Roberts v. Commissioner of Revenue

Wilkins, J.

The plaintiff is the widow of the Honorable George W. Roberts, an associate justice of the Municipal Court of the City of Boston who died in office on April 19, 1964, at the age of sixty, after more than fifteen years of service. She brought this proceeding to challenge the determination of the defendant’s predecessor that an inheritance tax was due on the value of the statutory pension payable to her. Acting under G. L. c. 65, § 27, a judge of the Probate and Family Court Department ruled that the plaintiff was entitled to an abatement of the inheritance tax assessed and paid on the value of the statutory pension. We transferred the case here on our own motion and now affirm the judgment that ordered the tax to be abated and a refund of the tax paid, with interest.

*429At the judge’s death, the Commonwealth became obliged by statute to provide a pension payable to his widow for life or until her remarriage. G. L. c. 32, § 65C, as amended through St. 1964, c. 464, § 1 (approved June 4, 1974, effective January 1,1964, see St. 1964, c. 464, § 2). The defendant argues that the plaintiff’s pension was subject to inheritance tax under G. L. c. 65, § 1, as amended through St. 1961, c. 403, which subjected to inheritance tax “[a]ll property within the jurisdiction of the commonwealth . . . belonging to inhabitants of the commonwealth . . . which shall pass ... by deed, grant or gift . . . made or intended to take effect in possession or enjoyment after [the decedent’s] death.”1 At the time of Judge Roberts’s death, life insurance proceeds payable to a beneficiary other than the insured were not subject to the Massachusetts inheritance tax. See Welch v. Commissioner of Corps. & Taxation, 309 Mass. 293, 296 (1941); Tyler v. Treasurer & Receiver Gen., 226 Mass. 306, 310 (1917).2 The statutory pension in favor of the judge’s widow was in effect an annuity that she began to receive at her husband’s death. In Cochrane v. Commissioner of Corps. & Taxation, 350 Mass. 237, 240 (1966), we held that an annuity not materially different from the one involved in this case “has the characteristics of life insurance, which is not subject to the excise imposed by the Massachusetts inheritance tax law.”3

*430Without attempting to distinguish, or even citing, the Cochrane case, the defendant relies on decisions of this court subsequent to the Cochrane case concerned with private employee pension, retirement, and insurance programs. See, e.g., Narva v. Commissioner of Corps. & Taxation, 358 Mass. 648 (1971); National Shawmut Bank v. Commissioner of Corps. & Taxation, 354 Mass. 350 (1968). These later cases involved rights and interests which the court thought were too remote from the concept of life insurance to be treated as life insurance free from taxation under G. L. c. 65, § 1. See 358 Mass. at 650, and 354 Mass. at 361. We have never overruled the Cochrane case. Indeed, in the National Shawmut Bank case, we distinguished the Cochrane case and acknowledged that it was still sound in principle. 354 Mass. at 359. The plaintiff’s pension, like that of Mrs. Cochrane, had the characteristics of life insurance and thus was not subject to the Massachusetts inheritance tax as it stood on the date of Judge Roberts’s death.

Judgment affirmed.

Pursuant to St. 1975, c. 684, §§74 and 97, the inheritance tax was replaced with respect to decedents dying on or after January 1,1976, by the Massachusetts Estate Tax, found in G. L. c. 65C.

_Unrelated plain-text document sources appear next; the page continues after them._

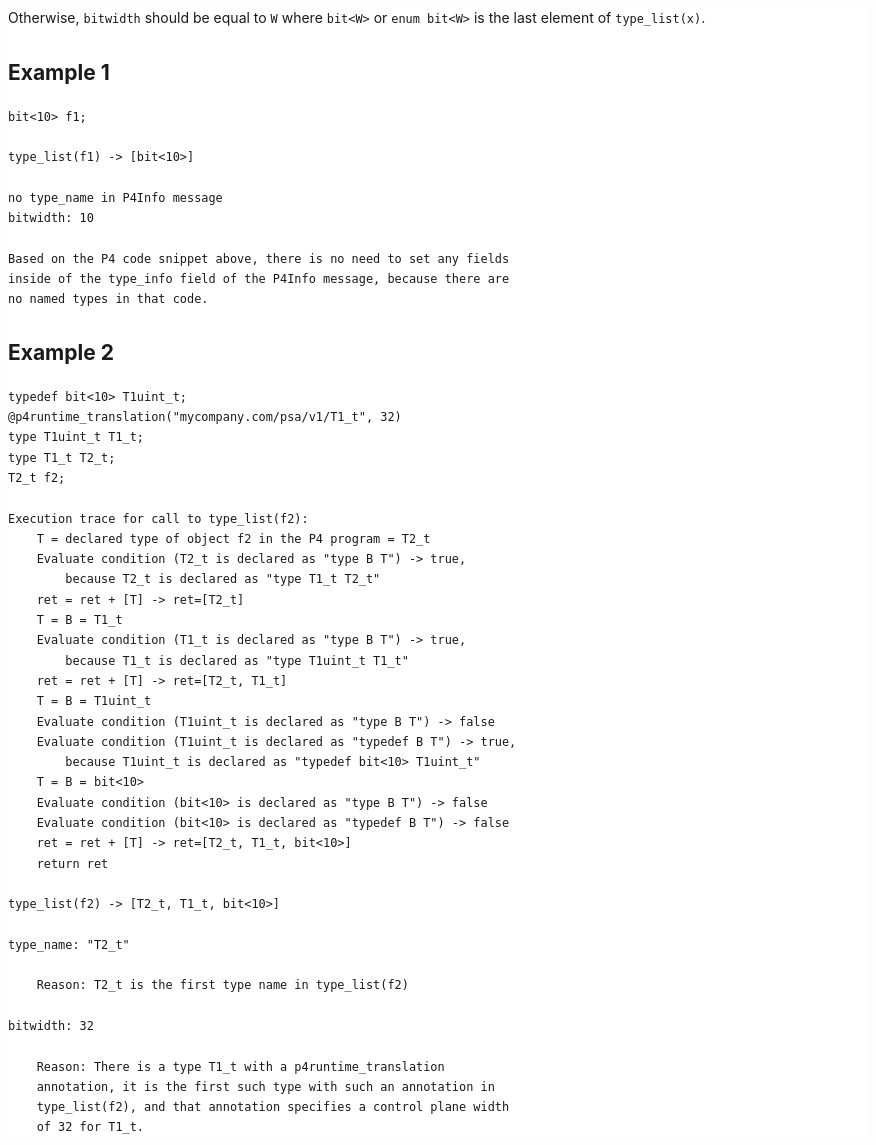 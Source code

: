 Otherwise, `bitwidth` should be equal to `W` where `bit<W>` or `enum
bit<W>` is the last element of `type_list(x)`.


## Example 1

```
bit<10> f1;

type_list(f1) -> [bit<10>]

no type_name in P4Info message
bitwidth: 10

Based on the P4 code snippet above, there is no need to set any fields
inside of the type_info field of the P4Info message, because there are
no named types in that code.
```


## Example 2

```
typedef bit<10> T1uint_t;
@p4runtime_translation("mycompany.com/psa/v1/T1_t", 32)
type T1uint_t T1_t;
type T1_t T2_t;
T2_t f2;

Execution trace for call to type_list(f2):
    T = declared type of object f2 in the P4 program = T2_t
    Evaluate condition (T2_t is declared as "type B T") -> true,
        because T2_t is declared as "type T1_t T2_t"
    ret = ret + [T] -> ret=[T2_t]
    T = B = T1_t
    Evaluate condition (T1_t is declared as "type B T") -> true,
        because T1_t is declared as "type T1uint_t T1_t"
    ret = ret + [T] -> ret=[T2_t, T1_t]
    T = B = T1uint_t
    Evaluate condition (T1uint_t is declared as "type B T") -> false
    Evaluate condition (T1uint_t is declared as "typedef B T") -> true,
        because T1uint_t is declared as "typedef bit<10> T1uint_t"
    T = B = bit<10>
    Evaluate condition (bit<10> is declared as "type B T") -> false
    Evaluate condition (bit<10> is declared as "typedef B T") -> false
    ret = ret + [T] -> ret=[T2_t, T1_t, bit<10>]
    return ret

type_list(f2) -> [T2_t, T1_t, bit<10>]

type_name: "T2_t"

    Reason: T2_t is the first type name in type_list(f2)

bitwidth: 32

    Reason: There is a type T1_t with a p4runtime_translation
    annotation, it is the first such type with such an annotation in
    type_list(f2), and that annotation specifies a control plane width
    of 32 for T1_t.
```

But see St. 1971, c. 555, §§ 51, 52, and 67, amending G. L. c. 65, § 1, to impose an inheritance tax on the proceeds of certain life insurance policies on the lives of persons dying on or after July 22, 1971.

The Cochrane case involved an arrangement by which a Navy admiral accepted reduced retirement pay in return for the government’s obligation to make monthly payments to his widow until her death or remarriage. An actuarial computation was made to determine the amount of reduction in the admiral’s pay necessary to fund the payments to his widow. Comparable actuarial computations were required under G. L. c. 32, § 65C, to determine the amount of the payments to be made to Judge Roberts’s widow. Judge Roberts in accepting and continuing his *430judicial employment took the risk that he would not live to retirement and that his wife would not survive him if he died in office.